Автор книги обращает внимание на не совсем проясненную в филологии и культуре, в том числе и для массового читателя, проблему народного героя Шукшина. Скрытая, недоверчивая природа шукшинских чудиков вносит любопытные нюансы в понимание русского народа советского времени. Автор предлагает взглянуть на существо мира и эстетики Шукшина, на его персонажей. А если к пониманию проблемы, как у Глушакова, подверстываются Гоголь с Блоком, картина становится вдвойне интереснее.
Отношение к Шукшину во многом формировалось под воздействием несколько отложенного вхождения автора из народа в русский литературный процесс ХХ века. Ведь основной массив литературы, составивший славу словесности советского периода, связан с совсем иной, по сравнению с «золотым веком» русской литературы, культурной прослойкой общества. Шукшин в каком-то смысле — начавший создавать письменные тексты герой народных рассказов Толстого, перевоплощенный Алеша Горшок.

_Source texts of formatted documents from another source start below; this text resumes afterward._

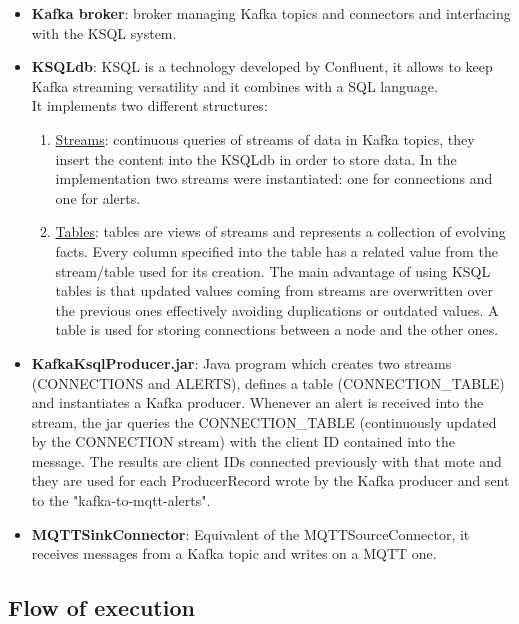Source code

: \documentclass[table, 12pt]{article}
\begin{document}
\begin{itemize}
    \item \textbf{Kafka broker}: broker managing Kafka topics and connectors and interfacing with the KSQL system.
    \item \textbf{KSQLdb}: KSQL is a technology developed by Confluent, it allows to keep Kafka streaming versatility and it combines with a SQL language. \\It implements two different structures:
          \begin{enumerate}
              \item \underline{Streams}: continuous queries of streams of data in Kafka topics, they insert the content into the KSQLdb in order to store data. In the implementation two streams were instantiated: one for connections and one for alerts.
              \item \underline{Tables}: tables are views of streams and represents a collection of evolving facts. Every column specified into the table has a related value from the stream/table used for its creation. The main advantage of using KSQL tables is that updated values coming from streams are overwritten over the previous ones effectively avoiding duplications or outdated values. A table is used for storing connections between a node and the other ones.
          \end{enumerate}
    \item \textbf{KafkaKsqlProducer.jar}: Java program which creates two streams (CONNECTIONS and ALERTS), defines a table (CONNECTION\_TABLE) and instantiates a Kafka producer. Whenever an alert is received into the stream, the jar queries the CONNECTION\_TABLE (continuously updated by the CONNECTION stream) with the client ID contained into the message. The results are client IDs connected previously with that mote and they are used for each ProducerRecord wrote by the Kafka producer and sent to the "kafka-to-mqtt-alerts".
    \item \textbf{MQTTSinkConnector}: Equivalent of the MQTTSourceConnector, it receives messages from a Kafka topic and writes on a MQTT one.

\end{itemize}


\subsection{Flow of execution}
\end{document}
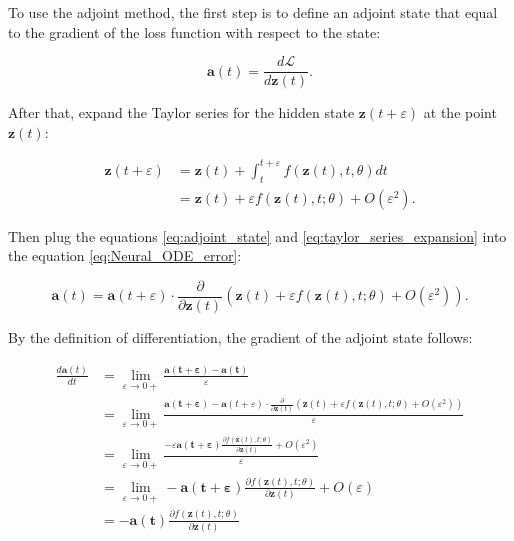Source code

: \documentclass[
	parskip, 			   %
	twoside, 			   %
	DIV=14, 			   %
	BCOR=15.0mm, 		   %
	headsepline, 		   %
	open=right, 		   %
	captions=tableheading, %
	bibliography=totoc,    %
	numbers=noenddot       %
]{scrreprt}
\begin{document}
To use the adjoint method, the first step is to define an adjoint state that equal to the gradient of the loss function with respect to the state:

\begin{equation}
    \label{eq:adjoint_state}
    \mathbf{a}(t) = \frac{d\mathcal{L}}{d\mathbf{z}(t)}.
\end{equation}

After that, expand the Taylor series for the hidden state $\mathbf{z}(t+\varepsilon )$ at the point $\mathbf{z}(t)$:

\begin{equation}
    \label{eq:taylor_series_expansion}
    \begin{aligned}
    \mathbf{z}(t+\varepsilon ) &= \mathbf{z}(t) + \int_{t}^{t+\varepsilon } f(\mathbf{z}(t), t, \theta)dt\\
    &= \mathbf{z}(t) + \varepsilon f(\mathbf{z}(t), t; \theta) + O (\varepsilon ^2).
    \end{aligned}
\end{equation}

Then plug the equations \ref{eq:adjoint_state} and \ref{eq:taylor_series_expansion} into the equation \ref{eq:Neural_ODE_error}:

\begin{equation}
    \label{eq:Neural_ODE_adjoint_state}
    \mathbf{a}(t) = \mathbf{a}(t+\varepsilon ) \cdot \frac{\partial}{\partial \mathbf{z}(t)} (\mathbf{z}(t) + \varepsilon f(\mathbf{z}(t), t; \theta) + O (\varepsilon ^2)) .
\end{equation}

By the definition of differentiation, the gradient of the adjoint state follows:

\begin{equation}
    \label{eq:adjoint_state_gradient_hidden_state}
    \begin{aligned}
        \frac{d\mathbf{a}(t)}{dt} &= \lim_{\varepsilon \to 0+} \frac{\mathbf{a(t+\varepsilon)}-\mathbf{a(t)}}{\varepsilon} \\
        &= \lim_{\varepsilon \to 0+} \frac{\mathbf{a(t+\varepsilon)}-\mathbf{a}(t+\varepsilon ) \cdot \frac{\partial}{\partial \mathbf{z}(t)} (\mathbf{z}(t) + \varepsilon f(\mathbf{z}(t), t; \theta) + O (\varepsilon ^2)) }{\varepsilon}\\
        &= \lim_{\varepsilon \to 0+} \frac{-\varepsilon \mathbf{a(t+\varepsilon)} \frac{\partial f(\mathbf{z}(t), t; \theta)}{\partial \mathbf{z}(t)} + O (\varepsilon ^2)}{\varepsilon}\\
        &= \lim_{\varepsilon \to 0+} - \mathbf{a(t+\varepsilon)} \frac{\partial f(\mathbf{z}(t), t; \theta)}{\partial \mathbf{z}(t)} + O (\varepsilon)\\
        &= - \mathbf{a(t)} \frac{\partial f(\mathbf{z}(t), t; \theta)}{\partial \mathbf{z}(t)}
    \end{aligned}
\end{equation}
\end{document}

С культурой он обращается настороженно: для него это во многом внешняя среда, осваивать ее он начинает потихоньку, и, как ни странно ему самому, с большими творческими победами. Он не доверяет культуре до конца, как не доверяет ей в принципе основной массив его героев — чудиков, «своеобразных» людей. Прямое выражение этой темы можно разглядеть в рассказе «Срезал», да практически во всех основных текстах писателя.
Вся деревенская проза, к которой можно с оговорками отнести творчество Шукшина, — это наконец-то случившийся рассказ о жизни от лица самого низового народа. В субъекты повествования он окончательно вырывается у Белова, Носова, Можаева, Распутина, Астафьева. И у Шукшина.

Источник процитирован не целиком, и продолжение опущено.